Now fantasy worlds. My work with people with Asperger’s Syndrome has shown me that many people with the condition can often have them. Many who don’t have it can also create their own little worlds as well. It often results from things being so bad for a person in the ‘real’ world that they create their own little world to escape from it. It is a world where they feel safe and they have complete control over. For the most part, the world is harmless and provides an outlet for escape from worldly pressures. However, if these pressures become to great or don’t get resolved, that is when there is a danger of the fantasy world colliding with the real one.
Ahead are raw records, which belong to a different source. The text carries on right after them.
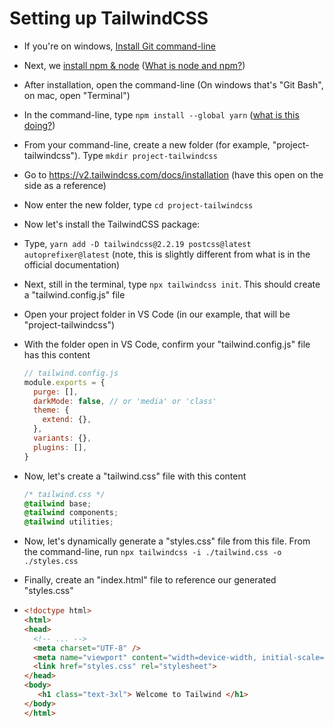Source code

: # Setting up TailwindCSS

* If you're on windows, [Install Git command-line](https://git-scm.com/downloads)
* Next, we [install npm & node](https://nodejs.org/en/download/) ([What is node and npm?](https://www.hostinger.com/tutorials/what-is-npm))
* After installation, open the command-line (On windows that's "Git Bash", on mac, open "Terminal")
* In the command-line, type `npm install --global yarn` ([what is this doing?](https://engineering.fb.com/2016/10/11/web/yarn-a-new-package-manager-for-javascript/))
* From your command-line, create a new folder (for example, "project-tailwindcss"). Type `mkdir project-tailwindcss`
* Go to https://v2.tailwindcss.com/docs/installation (have this open on the side as a reference)
* Now enter the new folder, type `cd project-tailwindcss`
* Now let's install the TailwindCSS package:
* Type, `yarn add -D tailwindcss@2.2.19 postcss@latest autoprefixer@latest` (note, this is slightly different from what is in the official documentation)
* Next, still in the terminal, type `npx tailwindcss init`. This should create a "tailwind.config.js" file
* Open your project folder in VS Code (in our example, that will be "project-tailwindcss")
*   With the folder open in VS Code, confirm your "tailwind.config.js" file has this content

    ```javascript
    // tailwind.config.js
    module.exports = {
      purge: [],
      darkMode: false, // or 'media' or 'class'
      theme: {
        extend: {},
      },
      variants: {},
      plugins: [],
    }
    ```
*   Now, let's create a "tailwind.css" file with this content

    ```css
    /* tailwind.css */
    @tailwind base;
    @tailwind components;
    @tailwind utilities;
    ```
* Now, let's dynamically generate a "styles.css" file from this file. From the command-line, run `npx tailwindcss -i ./tailwind.css -o ./styles.css`
* Finally, create an "index.html" file to reference our generated "styles.css"
* ```html
  <!doctype html>
  <html>
  <head>
    <!-- ... -->
    <meta charset="UTF-8" />
    <meta name="viewport" content="width=device-width, initial-scale=1.0" />
    <link href="styles.css" rel="stylesheet">
  </head>
  <body>
     <h1 class="text-3xl"> Welcome to Tailwind </h1>
  </body>
  </html>
  ```

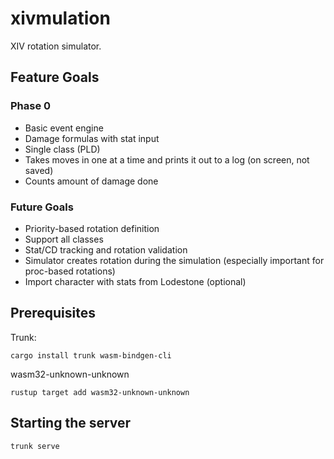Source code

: # xivmulation
XIV rotation simulator.

## Feature Goals

### Phase 0
- Basic event engine
- Damage formulas with stat input
- Single class (PLD)
- Takes moves in one at a time and prints it out to a log (on screen, not saved)
- Counts amount of damage done

### Future Goals
- Priority-based rotation definition
- Support all classes
- Stat/CD tracking and rotation validation
- Simulator creates rotation during the simulation (especially important for proc-based rotations)
- Import character with stats from Lodestone (optional)

## Prerequisites
Trunk:

```cargo install trunk wasm-bindgen-cli```

wasm32-unknown-unknown

```rustup target add wasm32-unknown-unknown```

## Starting the server

```trunk serve```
Bullying can be a big cause for people retreating into a fantasy world. In three of the four books I have covered on here, including my own, the bullied kid, before he goes and does the deed, retreats into a fantasy world where he is in control. In Jodi Picoult’s “19 Minutes,” Peter creates his world where he controls, where he can exact revenge on all of those people who are horrible to him. However, the bullying issue doesn’t get resolved and that is where the fantasy becomes reality. In “Endgame” by Nancy Garden, Gray’s retreat isn’t so far. He plays computer games as an escape but it doesn’t become obscured with reality. Unfortunately, after he goes into the school and shoots people, the media uses it against him saying it does.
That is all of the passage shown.